Monday, Oct. 23, 1950
No Harm at All
COUNTY CHRONICLE (311 pp.)--Angela Thirkell--Knopf ($3.50).
"My most remarkable 'fan' letter," confesses British Novelist Angela Thirkell, "was from an old lady of 79 who said she was tired of reading my books, so would I stop writing them?" Deaf to this honest plea, Novelist Thirkell has gone forging on, hammering out (since 1933) at least one, sometimes two, novels a year. "And after all," as a lady-novelist character in Novelist Thirkell's latest one observes, "no one can say my books . . . do any harm and anyway they are all exactly alike."
As all Thirkell fans know, the main element of likeness in Thirkell novels is that practically all of them are about the gentry of Barsetshire--the English "county" created by Novelist Anthony Trollope for his own convenience and taken over by Novelist Thirkell. There is little further resemblance between them. Where Trollope was gruff, Thirkell is pert; where he peered keen-sightedly, she drops a whimsical, astigmatic glance. Trollope loved a knotty plot, but Thirkell prefers to meander undramatically through Barsetshire, finding husbands for her heroines and painting the local watercolors. When in doubt as to what to say next, she just says: "The months moved on in their usual way."
Thirkell fans are sure to enjoy County Chronicle, in which two nice girls land two nice husbands, a brave widow is spliced to a gallant bishop, and pudgy babies are born and crow in almost every chapter. But students of the contemporary novel are likely to be far more fascinated by Author Thirkell's indefatigable struggle to bring old Barsetshire up to date while simultaneously keeping it out of date.

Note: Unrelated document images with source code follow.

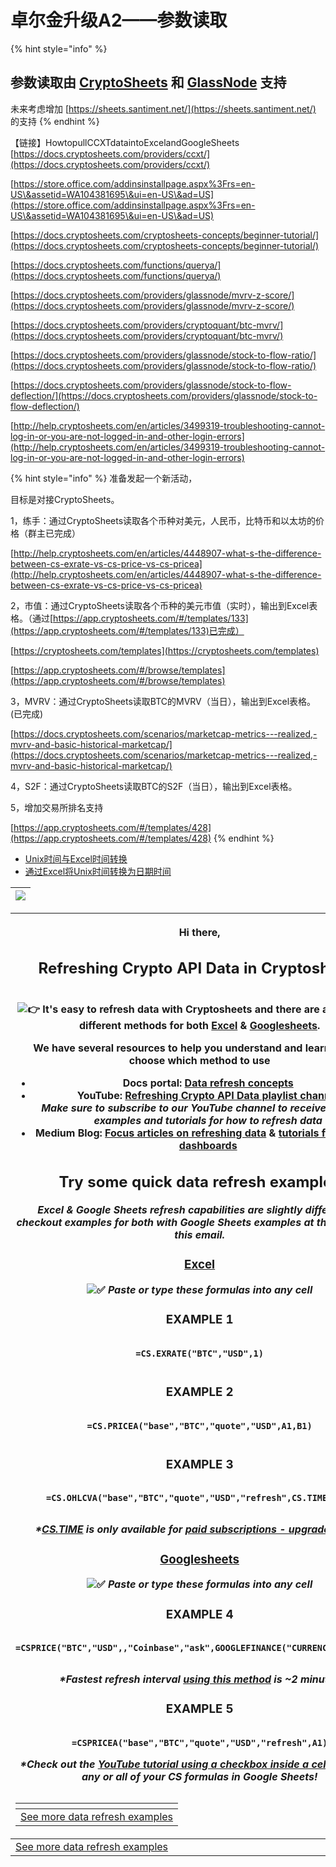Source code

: # 卓尔金升级A2——参数读取

{% hint style="info" %}
## 参数读取由 [CryptoSheets](https://app.cryptosheets.com/) 和 [GlassNode](https://studio.glassnode.com/settings/api) 支持

未来考虑增加 [https://sheets.santiment.net/](https://sheets.santiment.net/) 的支持
{% endhint %}

【链接】HowtopullCCXTdataintoExcelandGoogleSheets [https://docs.cryptosheets.com/providers/ccxt/](https://docs.cryptosheets.com/providers/ccxt/)

[https://store.office.com/addinsinstallpage.aspx%3Frs=en-US\&assetid=WA104381695\&ui=en-US\&ad=US](https://store.office.com/addinsinstallpage.aspx%3Frs=en-US\&assetid=WA104381695\&ui=en-US\&ad=US)

[https://docs.cryptosheets.com/cryptosheets-concepts/beginner-tutorial/](https://docs.cryptosheets.com/cryptosheets-concepts/beginner-tutorial/)

[https://docs.cryptosheets.com/functions/querya/](https://docs.cryptosheets.com/functions/querya/)

[https://docs.cryptosheets.com/providers/glassnode/mvrv-z-score/](https://docs.cryptosheets.com/providers/glassnode/mvrv-z-score/)

[https://docs.cryptosheets.com/providers/cryptoquant/btc-mvrv/](https://docs.cryptosheets.com/providers/cryptoquant/btc-mvrv/)

[https://docs.cryptosheets.com/providers/glassnode/stock-to-flow-ratio/](https://docs.cryptosheets.com/providers/glassnode/stock-to-flow-ratio/)

[https://docs.cryptosheets.com/providers/glassnode/stock-to-flow-deflection/](https://docs.cryptosheets.com/providers/glassnode/stock-to-flow-deflection/)

[http://help.cryptosheets.com/en/articles/3499319-troubleshooting-cannot-log-in-or-you-are-not-logged-in-and-other-login-errors](http://help.cryptosheets.com/en/articles/3499319-troubleshooting-cannot-log-in-or-you-are-not-logged-in-and-other-login-errors)

{% hint style="info" %}
准备发起一个新活动，

目标是对接CryptoSheets。

1，练手：通过CryptoSheets读取各个币种对美元，人民币，比特币和以太坊的价格（群主已完成）

[http://help.cryptosheets.com/en/articles/4448907-what-s-the-difference-between-cs-exrate-vs-cs-price-vs-cs-pricea](http://help.cryptosheets.com/en/articles/4448907-what-s-the-difference-between-cs-exrate-vs-cs-price-vs-cs-pricea)

2，市值：通过CryptoSheets读取各个币种的美元市值（实时），输出到Excel表格。（通过[https://app.cryptosheets.com/#/templates/133](https://app.cryptosheets.com/#/templates/133)已完成）

[https://cryptosheets.com/templates](https://cryptosheets.com/templates)

[https://app.cryptosheets.com/#/browse/templates](https://app.cryptosheets.com/#/browse/templates)

3，MVRV：通过CryptoSheets读取BTC的MVRV（当日），输出到Excel表格。(已完成)

[https://docs.cryptosheets.com/scenarios/marketcap-metrics---realized,-mvrv-and-basic-historical-marketcap/](https://docs.cryptosheets.com/scenarios/marketcap-metrics---realized,-mvrv-and-basic-historical-marketcap/)

4，S2F：通过CryptoSheets读取BTC的S2F（当日），输出到Excel表格。

5，增加交易所排名支持

[https://app.cryptosheets.com/#/templates/428](https://app.cryptosheets.com/#/templates/428)
{% endhint %}

* [Unix时间与Excel时间转换](https://blog.csdn.net/flora\_zhl/article/details/73920260)
* [通过Excel将Unix时间转换为日期时间](https://www.it1352.com/2037257.html)

| ![](https://ci3.googleusercontent.com/proxy/mIahoxuhPjkwSlmSzsvmRrjoiF85TWP8\_HExCs5vLImyD0oAkHw9-8oy\_fyRI4VXzxF2MD8vrl3QvVnaxn6XqpySq1Sx6rrrg6eYK6901klaUQobxjZ3LP3Bf5-Gz440z6dQLNAj\_h1Va-e1t9vuU8XN=s0-d-e1-ft#https://cryptosheets.intercom-mail.com/i/o/163477801/e3239dd408a0f426c81e40be/File1573823790483) |
| ------------------------------------------------------------------------------------------------------------------------------------------------------------------------------------------------------------------------------------------------------------------------------------------------------------------- |

| <p>Hi there,</p><h2>Refreshing Crypto API Data in Cryptosheets</h2><p><br><img src="https://fonts.gstatic.com/s/e/notoemoji/14.0/1f449/72.png" alt="👉"> It's easy to refresh data with Cryptosheets and there are a number of different methods for both <a href="https://cryptosheets.intercom-clicks.com/via/e?ob=dpNFJpA05C1%2BKysb%2Fo1pR18Yi5tfaM2nMFyRNYlmmLOoc82brdXNDa6vfEAzEHeHMDAh%2BTXQexalwHMA3W9WmBKiPFG2ikAjCr0e09k1%2FAtZZCL2URqUQzu8ZgRirvb7ygAUugzu6xlf0oRO2%2BBc1xT1RnKaFicQtOykHwv1l65UxwDihvDzwflehTRkX7ZG&#x26;h=9123addc1eac27a678e297770eb0008262102047-w1ppxcjb_98178001422580&#x26;l=cea91ab435d7b2e567051fba18d22d53ad7f6473-10924630">Excel</a> &#x26; <a href="https://cryptosheets.intercom-clicks.com/via/e?ob=vqJYWGSOSCthykQzXu6JvhJ0m%2BN4iq%2BPoPyBKkE48yDcyHe77%2ByRokFcgW9V15U0VsiM5FAhZNKAUFj2nE0ReSs77KOImgVvV6tpuApg6EIgjQ5ulxq1nUmF%2FW9RcK6OV7C9N2HkG0lMlSY39KGtj6BCp5l0oyPHGTPMdIF%2Fk9wCq1LiBrRG46VtL3i57fK2&#x26;h=484961ee63b0f5137eeba1966a18ab46a4b3bc6e-w1ppxcjb_98178001422580&#x26;l=5ffe088f06ec14104154cf671383ad4c972bf760-10924631">Googlesheets</a>. </p><p>We have several resources to help you understand and learn how to choose which method to use</p><ul><li><strong>Docs portal:</strong> <a href="https://cryptosheets.intercom-clicks.com/via/e?ob=kKdxjVB4gYnhMEq7Zlnt1laBQ7W8tC%2FFDnFXaI4kYywzhYpzJ0eg9rr5CL20TBdpY8RCKDe%2B7pLz4e%2FJG2cZdzYxovWnSbt3aCMCqAiVxuE%3D&#x26;h=2ccabdc34f23a7d428e7dc89eb15cc80958b0b7a-w1ppxcjb_98178001422580&#x26;l=4770d824d7e9b778f49e4f092901c9338471f79c-10924632">Data refresh concepts</a></li><li><strong>YouTube:</strong> <a href="https://cryptosheets.intercom-clicks.com/via/e?ob=ext542A0w%2BFEejiKaDnA3n4Inlczal0iZ%2BnK2TgCzWnQbqIhd%2B0%2F%2BEpl%2B1d5s1Bpl0nWU79PnfL5eB3HQUP%2ByHwxDOkGqglDResAQhQilX0%3D&#x26;h=c7d209bdb4a3569821667602e61651d92d5d5902-w1ppxcjb_98178001422580&#x26;l=bc7bc5061006db0d90dfbd823e8b5c2a5cb513ca-10924633">Refreshing Crypto API Data playlist channel</a><br><em>Make sure to subscribe to our YouTube channel to receive the latest examples and tutorials for how to refresh data</em></li><li><strong>Medium Blog</strong>: <a href="https://cryptosheets.intercom-clicks.com/via/e?ob=HHCGwsFeUzdyBfOUyJNBFc8%2FcYuaUNufyhzsAov4riEgn7BdkLejg3tywkvza3Hfdpdl41PUe6Cy47%2F%2FprqlPHSbpduENod9ArFiuXJwwZs0vepkpWuQGkveXkwvPPq8CJaHLhNsjWuFg9FPdP9bwy1VdTCFZj6NVOfhA83btbY0CiAUYuG6noQvQOv92Jv2&#x26;h=706ca5267296c8fb2cbda18ca2848547e263112d-w1ppxcjb_98178001422580&#x26;l=a207748c530ea8b58e9e36e32072161c9599f366-10924634">Focus articles on refreshing data</a> &#x26; <a href="https://cryptosheets.intercom-clicks.com/via/e?ob=h02zjA6VYVfvkYffTfFeXKSYSrfzVcIe8CqjC9uELc2JLU2gOLSPbmE7VZTW05X6fg4ITTz%2Bj5fzcfhWr%2B6OIEPdfAImDS4Lg%2B2IevfIyC%2BgJkLTGGahjEqApig10lL7qA81aK%2BpUjvqBiWpK1ziUO%2BmeBLCV0CNdJlYKlhp3SE%3D&#x26;h=02d3abc879d9fde87fb25adbafd6830246c06a5d-w1ppxcjb_98178001422580&#x26;l=a931ed836a51cb1a887e9db6a936840e381124a9-10924635">tutorials for real time dashboards</a></li></ul><h2>Try some quick data refresh examples</h2><p><em>Excel &#x26; Google Sheets refresh capabilities are slightly different so checkout examples for both with Google Sheets examples at the bottom of this email.</em></p><h3><a href="https://cryptosheets.intercom-clicks.com/via/e?ob=dpNFJpA05C1%2BKysb%2Fo1pR18Yi5tfaM2nMFyRNYlmmLOoc82brdXNDa6vfEAzEHeHMDAh%2BTXQexalwHMA3W9WmBKiPFG2ikAjCr0e09k1%2FAtZZCL2URqUQzu8ZgRirvb7ygAUugzu6xlf0oRO2%2BBc1xT1RnKaFicQtOykHwv1l65UxwDihvDzwflehTRkX7ZG&#x26;h=9123addc1eac27a678e297770eb0008262102047-w1ppxcjb_98178001422580&#x26;l=cea91ab435d7b2e567051fba18d22d53ad7f6473-10924630">Excel</a> </h3><p><img src="https://fonts.gstatic.com/s/e/notoemoji/14.0/2705/72.png" alt="✅"> <em>Paste or type these formulas into any cell</em><br></p><h3>EXAMPLE 1</h3><pre><code> =CS.EXRATE("BTC","USD",1)</code></pre><p><a href="https://cryptosheets.intercom-clicks.com/via/e?ob=dpNFJpA05C1%2BKysb%2Fo1pR18Yi5tfaM2nMFyRNYlmmLOoc82brdXNDa6vfEAzEHeHMDAh%2BTXQexalwHMA3W9WmBKiPFG2ikAjCr0e09k1%2FAtZZCL2URqUQzu8ZgRirvb7ygAUugzu6xlf0oRO2%2BBc1xT1RnKaFicQtOykHwv1l65UxwDihvDzwflehTRkX7ZG&#x26;h=9123addc1eac27a678e297770eb0008262102047-w1ppxcjb_98178001422580&#x26;l=25dc78d22b54724fc7213ede45dcdb961d625dbb-10924636"><img src="https://ci3.googleusercontent.com/proxy/BEBVs-iG1IE3Fs2ohdwVPCJgusgm3zR3pS3347coHmcmxwngn7MhD4DmnIk3Wi40TlYr3G8MuqJXnnoKrYlmojiYGW93sXH36EuSG3afZ9M9aLUVvWEgU5LUf4gK7Po-mWSpCPinyIQmyxM2GXCrGVX5OpZnwH4MADbsY6569uB5LHy1FerTIMZurg99ghQwzo3qZA7ylImz5Y8ZlwdcVg=s0-d-e1-ft#https://cryptosheets.intercom-mail.com/i/o/246207473/5359446bf38be6e50bbe465b/cryptosheets-docs_excel_functions_csEXRATE-example5%5B1%5D.gif" alt=""></a></p><h3>EXAMPLE 2</h3><pre><code> =CS.PRICEA("base","BTC","quote","USD",A1,B1)</code></pre><p><a href="https://cryptosheets.intercom-clicks.com/via/e?ob=ext542A0w%2BFEejiKaDnA3n4Inlczal0iZ%2BnK2TgCzWnQbqIhd%2B0%2F%2BEpl%2B1d5s1Bpl0nWU79PnfL5eB3HQUP%2ByHwxDOkGqglDResAQhQilX0%3D&#x26;h=c7d209bdb4a3569821667602e61651d92d5d5902-w1ppxcjb_98178001422580&#x26;l=1ef294789cc426d360384e70e8d6e9e2912f50da-10924637"><img src="https://ci4.googleusercontent.com/proxy/yPcyK7VIIYGQtXsBZQmOPm3yt1TUwnoNGr1j1ChhfmmdPG_CvASE8LlPSi1rlrW_oYOhMxVcHW94VfeiTLP45lOjYoyFiPRzyiTyXCEZBK6d0UJ_Wbbz8YOq-yNyJogtMR4kmh7bruqqdnsFsNS4mondI_hyzlAFm1Sv79AHPbScZ9Wt8MNP2VCdN32PpnoDAdz8a_hTsCiYgaOzpip9qaZLDw9fjKnqd2ah_Ww7DcORAXnVeAmpvDVrgT8=s0-d-e1-ft#https://cryptosheets.intercom-mail.com/i/o/260279717/39bbb3fcab5724a29f95aaea/YT-1355-3873_cryptosheets-docs_providers_cryptosheets_console_csPRICEA-example6%5B1%5D.gif" alt=""></a></p><h3>EXAMPLE 3</h3><pre><code> =CS.OHLCVA("base","BTC","quote","USD","refresh",CS.TIME(10))</code></pre><p><img src="https://ci3.googleusercontent.com/proxy/qPaq6jjUAmpfNxYoGjvygRq3I1IgmXkhJ7f03SwWUgL70RDtie5_3p1hq15WVmFM15Ypua86QCp-h_n5mm2wDTfyIH7Gf7HLAooWpXEzWJU9J-aWkZuP8yIoHjl7j6Q5KzMf8XPfdU6SOoSreWtpOYGDg8pQtaGQ9Bmwx8UgLGT1ytl5pnZwiHHkhLWN135F-r16-LVRg5P3=s0-d-e1-ft#https://cryptosheets.intercom-mail.com/i/o/246216883/546e1044e001261bca970af6/cryptosheets-docs_excel_functions_csOHLCVA-example2.gif" alt=""></p><p><em>*</em><a href="https://cryptosheets.intercom-clicks.com/via/e?ob=jBWl7I74XD9EF%2FyKqAjyXWg%2BqDx8taFJ0VsK5IdKRK7TpFXWwKdl9stJ80jYTzaP&#x26;h=3d0fcfeba9020a97c31668c3b9a3defb8f8750bb-w1ppxcjb_98178001422580&#x26;l=516b2f38b0eecab0c5695bebdc620c2cd16c6ec2-10924638"><em>CS.TIME</em></a> <em>is only available for</em> <a href="https://cryptosheets.com/pricing"><em>paid subscriptions - upgrade today!</em></a><br></p><h3><a href="https://cryptosheets.intercom-clicks.com/via/e?ob=vqJYWGSOSCthykQzXu6JvhJ0m%2BN4iq%2BPoPyBKkE48yDcyHe77%2ByRokFcgW9V15U0VsiM5FAhZNKAUFj2nE0ReSs77KOImgVvV6tpuApg6EIgjQ5ulxq1nUmF%2FW9RcK6OV7C9N2HkG0lMlSY39KGtj6BCp5l0oyPHGTPMdIF%2Fk9wCq1LiBrRG46VtL3i57fK2&#x26;h=484961ee63b0f5137eeba1966a18ab46a4b3bc6e-w1ppxcjb_98178001422580&#x26;l=5ffe088f06ec14104154cf671383ad4c972bf760-10924631">Googlesheets</a></h3><p><img src="https://fonts.gstatic.com/s/e/notoemoji/14.0/2705/72.png" alt="✅">  <em>Paste or type these formulas into any cell</em></p><h3>EXAMPLE 4</h3><pre><code> =CSPRICE("BTC","USD",,"Coinbase","ask",GOOGLEFINANCE("CURRENCY:USDEUR"))</code></pre><p><a href="https://cryptosheets.intercom-clicks.com/via/e?ob=vqJYWGSOSCthykQzXu6JvhJ0m%2BN4iq%2BPoPyBKkE48yDcyHe77%2ByRokFcgW9V15U0VsiM5FAhZNKAUFj2nE0ReSs77KOImgVvV6tpuApg6EIgjQ5ulxq1nUmF%2FW9RcK6OV7C9N2HkG0lMlSY39KGtj6BCp5l0oyPHGTPMdIF%2Fk9wCq1LiBrRG46VtL3i57fK2&#x26;h=484961ee63b0f5137eeba1966a18ab46a4b3bc6e-w1ppxcjb_98178001422580&#x26;l=b1fcf70edbb8b7137237de913f3754758ea81f66-10924640"><img src="https://ci3.googleusercontent.com/proxy/GPqFjLR33wPQwK8vrEpFiRkDUquMPoZNUuh60YKyUkSIgFkgUb3fnz97c1eodsRD8w9w-JpBbgdIo_nvkc9X-onI4CQ5sICZOinsa_dSKDpFl_V8s_Hzwwn4W586FHjmgMCCs44DLNwcAg=s0-d-e1-ft#https://cryptosheets.intercom-mail.com/i/o/246206395/2b52e9967491a70de99f8e18/image.png" alt=""></a></p><p><em>*Fastest refresh interval</em> <a href="https://cryptosheets.intercom-clicks.com/via/e?ob=HHCGwsFeUzdyBfOUyJNBFc8%2FcYuaUNufyhzsAov4riEgn7BdkLejg3tywkvza3Hfdpdl41PUe6Cy47%2F%2FprqlPHSbpduENod9ArFiuXJwwZs0vepkpWuQGkveXkwvPPq8CJaHLhNsjWuFg9FPdP9bwy1VdTCFZj6NVOfhA83btbY0CiAUYuG6noQvQOv92Jv2&#x26;h=706ca5267296c8fb2cbda18ca2848547e263112d-w1ppxcjb_98178001422580&#x26;l=a207748c530ea8b58e9e36e32072161c9599f366-10924634"><em>using this method</em></a> <em>is ~2 minutes</em></p><h3>EXAMPLE 5</h3><pre><code> =CSPRICEA("base","BTC","quote","USD","refresh",A1)</code></pre><p><em>*Check out the</em> <a href="https://cryptosheets.intercom-clicks.com/via/e?ob=fNLcrKL452PUsviqeBJPOv9m7UciihoPIzvtBAm9O9U%3D&#x26;h=160eb83324d55779775d5481929c6e6079d349c3-w1ppxcjb_98178001422580&#x26;l=d6a2171bfe48e29a34ee3f2232f830d278f6d1df-10924641"><em>YouTube tutorial using a checkbox inside a cell</em> </a><em>to refresh any or all of your CS formulas in Google Sheets!</em></p><p><img src="https://ci3.googleusercontent.com/proxy/9xe1RCpfI5GSHAg6ktZ648wWuAQFmMLLT9kBUugzDvsA_yo9r-axQJ47CKLZmkoagHyvjv8BEibiK7xFCCRCR6KadQHb69E2A1SG1I1yOi0OoAHo0akK4fy9puqc81eMkxBi9i-JESEMOA=s0-d-e1-ft#https://cryptosheets.intercom-mail.com/i/o/290882307/6504bf4e7220dd518b76e6ce/image.png" alt=""></p><table data-header-hidden><thead><tr><th></th></tr></thead><tbody><tr><td><a href="https://cryptosheets.intercom-clicks.com/via/e?ob=kKdxjVB4gYnhMEq7Zlnt1laBQ7W8tC%2FFDnFXaI4kYywzhYpzJ0eg9rr5CL20TBdpY8RCKDe%2B7pLz4e%2FJG2cZdzYxovWnSbt3aCMCqAiVxuE%3D&#x26;h=2ccabdc34f23a7d428e7dc89eb15cc80958b0b7a-w1ppxcjb_98178001422580&#x26;l=7e64692e2196270c7291bdc9103d30084e22d4d6-10924642">See more data refresh examples</a></td></tr></tbody></table> |
| ---------------------------------------------------------------------------------------------------------------------------------------------------------------------------------------------------------------------------------------------------------------------------------------------------------------------------------------------------------------------------------------------------------------------------------------------------------------------------------------------------------------------------------------------------------------------------------------------------------------------------------------------------------------------------------------------------------------------------------------------------------------------------------------------------------------------------------------------------------------------------------------------------------------------------------------------------------------------------------------------------------------------------------------------------------------------------------------------------------------------------------------------------------------------------------------------------------------------------------------------------------------------------------------------------------------------------------------------------------------------------------------------------------------------------------------------------------------------------------------------------------------------------------------------------------------------------------------------------------------------------------------------------------------------------------------------------------------------------------------------------------------------------------------------------------------------------------------------------------------------------------------------------------------------------------------------------------------------------------------------------------------------------------------------------------------------------------------------------------------------------------------------------------------------------------------------------------------------------------------------------------------------------------------------------------------------------------------------------------------------------------------------------------------------------------------------------------------------------------------------------------------------------------------------------------------------------------------------------------------------------------------------------------------------------------------------------------------------------------------------------------------------------------------------------------------------------------------------------------------------------------------------------------------------------------------------------------------------------------------------------------------------------------------------------------------------------------------------------------------------------------------------------------------------------------------------------------------------------------------------------------------------------------------------------------------------------------------------------------------------------------------------------------------------------------------------------------------------------------------------------------------------------------------------------------------------------------------------------------------------------------------------------------------------------------------------------------------------------------------------------------------------------------------------------------------------------------------------------------------------------------------------------------------------------------------------------------------------------------------------------------------------------------------------------------------------------------------------------------------------------------------------------------------------------------------------------------------------------------------------------------------------------------------------------------------------------------------------------------------------------------------------------------------------------------------------------------------------------------------------------------------------------------------------------------------------------------------------------------------------------------------------------------------------------------------------------------------------------------------------------------------------------------------------------------------------------------------------------------------------------------------------------------------------------------------------------------------------------------------------------------------------------------------------------------------------------------------------------------------------------------------------------------------------------------------------------------------------------------------------------------------------------------------------------------------------------------------------------------------------------------------------------------------------------------------------------------------------------------------------------------------------------------------------------------------------------------------------------------------------------------------------------------------------------------------------------------------------------------------------------------------------------------------------------------------------------------------------------------------------------------------------------------------------------------------------------------------------------------------------------------------------------------------------------------------------------------------------------------------------------------------------------------------------------------------------------------------------------------------------------------------------------------------------------------------------------------------------------------------------------------------------------------------------------------------------------------------------------------------------------------------------------------------------------------------------------------------------------------------------------------------------------------------------------------------------------------------------------------------------------------------------------------------------------------------------------------------------------------------------------------------------------------------------------------------------------------------------------------------------------------------------------------------------------------------------------------------------------------------------------------------------------------------------------------------------------------------------------------------------------------------------------------------------------------------------------------------------------------------------------------------------------------------------------------------------------------------------------------------------------------------------------------------------------------------------------------------------------------------------------------------------------------------------------------------------------------------------------------------------------------------------------------------------------------------------------------------------------------------------------------------------------------------------------------------------------------------------------------------------------------------------------------------------------------------------------------------------------------------------------------------------------------------------------------------------------------------------------------------------------------------------------------------------------------------------------------------------------------------------------------------------------------------------------------------------------------------------------------------------------------------------------------------------------------------------------------------------------------------------------------------------------------------------------------------------------------------------------------------------------------------------------------------------------------------------------------------------------------------------------------------------------------------------------------------------------------------------------------------------------------------------------------------------------------------------------------------------------------------------------------------------------------------------------------------------------------------------------------------------------------------------------------------------------------------------------------------------------------------------------------------------------------------------------------------------------------------------------------------------------------------------------------------------------------------------------------------------------------------------------------------------------------------------------------------------------------------------------------------------------------------------------------------------------------------------------------------------------------------------------------------------------------------------------------------------------- |
| [See more data refresh examples](https://cryptosheets.intercom-clicks.com/via/e?ob=kKdxjVB4gYnhMEq7Zlnt1laBQ7W8tC%2FFDnFXaI4kYywzhYpzJ0eg9rr5CL20TBdpY8RCKDe%2B7pLz4e%2FJG2cZdzYxovWnSbt3aCMCqAiVxuE%3D\&h=2ccabdc34f23a7d428e7dc89eb15cc80958b0b7a-w1ppxcjb\_98178001422580\&l=7e64692e2196270c7291bdc9103d30084e22d4d6-10924642)                                                                                                                                                                                                                                                                                                                                                                                                                                                                                                                                                                                                                                                                                                                                                                                                                                                                                                                                                                                                                                                                                                                                                                                                                                                                                                                                                                                                                                                                                                                                                                                                                                                                                                                                                                                                                                                                                                                                                                                                                                                                                                                                                                                                                                                                                                                                                                                                                                                                                                                                                                                                                                                                                                                                                                                                                                                                                                                                                                                                                                                                                                                                                                                                                                                                                                                                                                                                                                                                                                                                                                                                                                                                                                                                                                                                                                                                                                                                                                                                                                                                                                                                                                                                                                                                                                                                                                                                                                                                                                                                                                                                                                                                                                                                                                                                                                                                                                                                                                                                                                                                                                                                                                                                                                                                                                                                                                                                                                                                                                                                                                                                                                                                                                                                                                                                                                                                                                                                                                                                                                                                                                                                                                                                                                                                                                                                                                                                                                                                                                                                                                                                                                                                                                                                                                                                                                                                                                                                                                                                                                                                                                                                                                                                                                                                                                                                                                                                                                                                                                                                                                                                                                                                                                                                                                                                                                                                                                                                                                                                                                                                                                                                                                                                                                                                                                                                                                                                                                                                                                                                                                                                                                                                                                                                                                                                                                                                                                                                                                                                                                                                                                                                                                                                                                                                                                                                                                                                                                                                                                                                                                                                                   |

Thus, on giving some of her characters a whacking oldtime breakfast of bacon & eggs, Author Thirkell feels bound to give credibility to the occasion by explaining that a friend of one of the guests "had a licence to keep pigs" and the host's hens "happened to be laying." A well-stuffed tea bin is hastily attributed to "hoarded American gifts," while the gay poppings of corks (which resound throughout the book) are thanks to "a pal at Portsmouth" or even "an old pal of mine, Pinky Smith [who] sends me . . . rum from the West Indies." There is also an enviable abundance of maids, nannies and cooks, which Author Thirkell explains by declaring that their employers have "a genius for getting people to work for them."
In short, in whatever direction other British shires may be moving, Thirkell's Barsetshire is firmly marking Thirkell-time.